Source data START
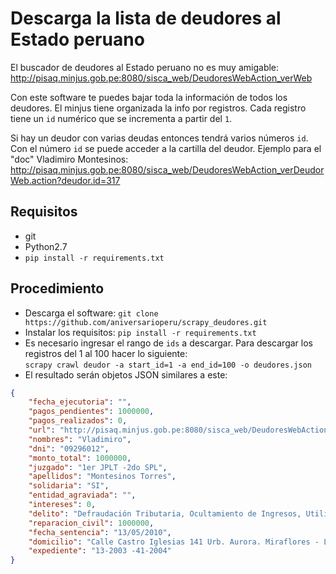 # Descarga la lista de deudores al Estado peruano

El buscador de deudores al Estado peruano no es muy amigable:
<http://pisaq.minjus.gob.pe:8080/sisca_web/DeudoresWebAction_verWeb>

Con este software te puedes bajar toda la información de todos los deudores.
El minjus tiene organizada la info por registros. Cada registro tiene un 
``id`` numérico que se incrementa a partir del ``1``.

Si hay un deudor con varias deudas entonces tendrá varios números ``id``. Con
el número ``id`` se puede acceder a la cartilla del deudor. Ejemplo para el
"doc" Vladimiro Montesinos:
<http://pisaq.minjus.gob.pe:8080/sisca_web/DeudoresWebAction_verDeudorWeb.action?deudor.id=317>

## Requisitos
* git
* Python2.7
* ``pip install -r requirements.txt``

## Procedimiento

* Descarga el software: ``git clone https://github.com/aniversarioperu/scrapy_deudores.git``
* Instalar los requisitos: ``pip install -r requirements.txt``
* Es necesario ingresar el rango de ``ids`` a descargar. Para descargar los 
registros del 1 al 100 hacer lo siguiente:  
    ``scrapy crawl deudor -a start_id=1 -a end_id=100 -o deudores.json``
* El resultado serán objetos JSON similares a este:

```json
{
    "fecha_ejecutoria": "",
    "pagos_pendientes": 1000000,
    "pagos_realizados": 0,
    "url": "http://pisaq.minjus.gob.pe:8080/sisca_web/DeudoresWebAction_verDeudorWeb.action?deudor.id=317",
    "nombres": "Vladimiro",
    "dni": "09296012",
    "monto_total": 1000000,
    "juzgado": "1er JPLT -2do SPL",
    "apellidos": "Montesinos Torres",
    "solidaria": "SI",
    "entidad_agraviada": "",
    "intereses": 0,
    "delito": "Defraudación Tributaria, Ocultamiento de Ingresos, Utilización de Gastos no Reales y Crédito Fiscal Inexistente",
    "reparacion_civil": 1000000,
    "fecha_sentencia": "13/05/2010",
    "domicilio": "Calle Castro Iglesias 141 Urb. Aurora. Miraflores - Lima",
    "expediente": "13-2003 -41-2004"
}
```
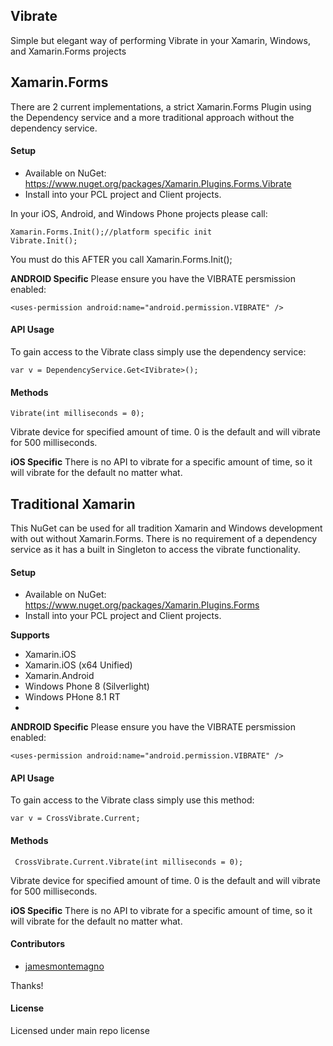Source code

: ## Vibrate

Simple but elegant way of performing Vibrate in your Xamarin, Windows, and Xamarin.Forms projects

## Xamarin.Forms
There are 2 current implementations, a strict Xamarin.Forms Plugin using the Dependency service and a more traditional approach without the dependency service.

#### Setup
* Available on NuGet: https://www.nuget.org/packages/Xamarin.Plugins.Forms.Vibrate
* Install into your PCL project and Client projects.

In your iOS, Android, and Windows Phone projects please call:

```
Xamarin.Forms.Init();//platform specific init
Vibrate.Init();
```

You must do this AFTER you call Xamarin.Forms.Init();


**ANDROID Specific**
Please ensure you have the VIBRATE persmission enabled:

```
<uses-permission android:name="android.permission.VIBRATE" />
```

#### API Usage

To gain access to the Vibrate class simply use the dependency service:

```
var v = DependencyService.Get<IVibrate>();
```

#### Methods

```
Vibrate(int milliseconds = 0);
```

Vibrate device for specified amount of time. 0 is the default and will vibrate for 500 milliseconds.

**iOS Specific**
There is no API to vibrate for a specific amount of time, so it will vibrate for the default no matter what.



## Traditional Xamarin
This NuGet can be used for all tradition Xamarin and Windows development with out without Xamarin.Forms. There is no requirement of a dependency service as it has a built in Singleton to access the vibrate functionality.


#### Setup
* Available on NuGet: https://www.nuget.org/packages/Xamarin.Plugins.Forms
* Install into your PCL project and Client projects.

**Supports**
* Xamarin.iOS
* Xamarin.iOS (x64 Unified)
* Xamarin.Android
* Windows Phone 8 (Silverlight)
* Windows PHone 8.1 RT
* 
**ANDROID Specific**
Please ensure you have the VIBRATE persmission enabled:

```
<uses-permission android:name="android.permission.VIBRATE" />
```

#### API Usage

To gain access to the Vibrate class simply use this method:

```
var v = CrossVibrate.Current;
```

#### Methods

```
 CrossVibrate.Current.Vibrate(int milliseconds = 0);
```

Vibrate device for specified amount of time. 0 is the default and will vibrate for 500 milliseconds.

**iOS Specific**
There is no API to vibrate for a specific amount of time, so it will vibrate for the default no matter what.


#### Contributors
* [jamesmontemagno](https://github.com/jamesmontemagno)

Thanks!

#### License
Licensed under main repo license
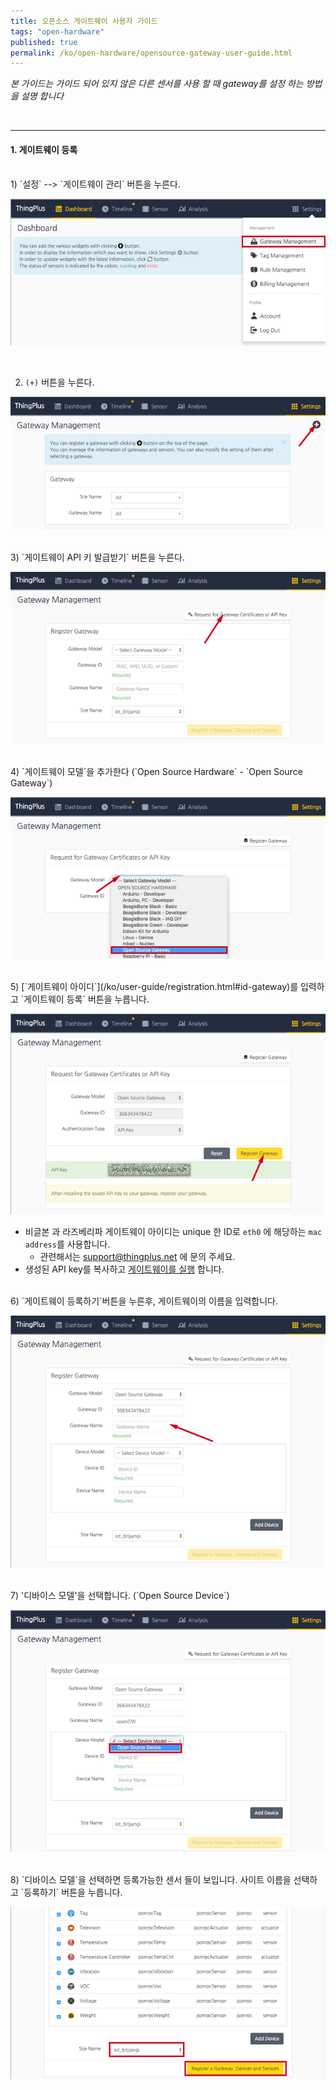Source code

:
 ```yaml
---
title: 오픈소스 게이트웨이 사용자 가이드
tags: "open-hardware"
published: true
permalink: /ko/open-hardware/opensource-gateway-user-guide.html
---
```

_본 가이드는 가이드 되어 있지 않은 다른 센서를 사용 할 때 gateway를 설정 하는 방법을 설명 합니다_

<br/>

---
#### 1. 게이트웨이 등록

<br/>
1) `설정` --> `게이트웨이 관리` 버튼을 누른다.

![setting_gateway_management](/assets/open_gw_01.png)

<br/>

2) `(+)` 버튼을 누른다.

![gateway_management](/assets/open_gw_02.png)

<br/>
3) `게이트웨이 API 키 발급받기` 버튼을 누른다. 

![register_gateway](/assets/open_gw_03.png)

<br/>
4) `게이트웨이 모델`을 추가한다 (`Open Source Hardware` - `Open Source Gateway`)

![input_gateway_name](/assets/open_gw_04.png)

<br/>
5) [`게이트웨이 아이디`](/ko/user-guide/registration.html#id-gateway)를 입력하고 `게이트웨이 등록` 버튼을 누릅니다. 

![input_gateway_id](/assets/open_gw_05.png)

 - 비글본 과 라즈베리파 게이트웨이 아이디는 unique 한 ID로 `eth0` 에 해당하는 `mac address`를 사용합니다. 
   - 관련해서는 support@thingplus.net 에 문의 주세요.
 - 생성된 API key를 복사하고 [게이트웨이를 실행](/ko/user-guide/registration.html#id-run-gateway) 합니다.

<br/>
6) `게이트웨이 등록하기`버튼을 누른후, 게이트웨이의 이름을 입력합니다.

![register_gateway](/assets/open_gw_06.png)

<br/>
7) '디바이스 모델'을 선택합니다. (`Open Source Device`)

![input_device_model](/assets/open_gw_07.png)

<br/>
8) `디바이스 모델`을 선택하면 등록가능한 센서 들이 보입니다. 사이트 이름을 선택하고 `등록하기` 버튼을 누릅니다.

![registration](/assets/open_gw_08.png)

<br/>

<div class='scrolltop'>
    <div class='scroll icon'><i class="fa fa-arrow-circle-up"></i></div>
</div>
Source data END
Exercise directions >>
Each line in the data where the string "gain" occurs should be identified and copied.

Solution to the exercise >>
To gain access to the Vibrate class simply use the dependency service:
To gain access to the Vibrate class simply use this method:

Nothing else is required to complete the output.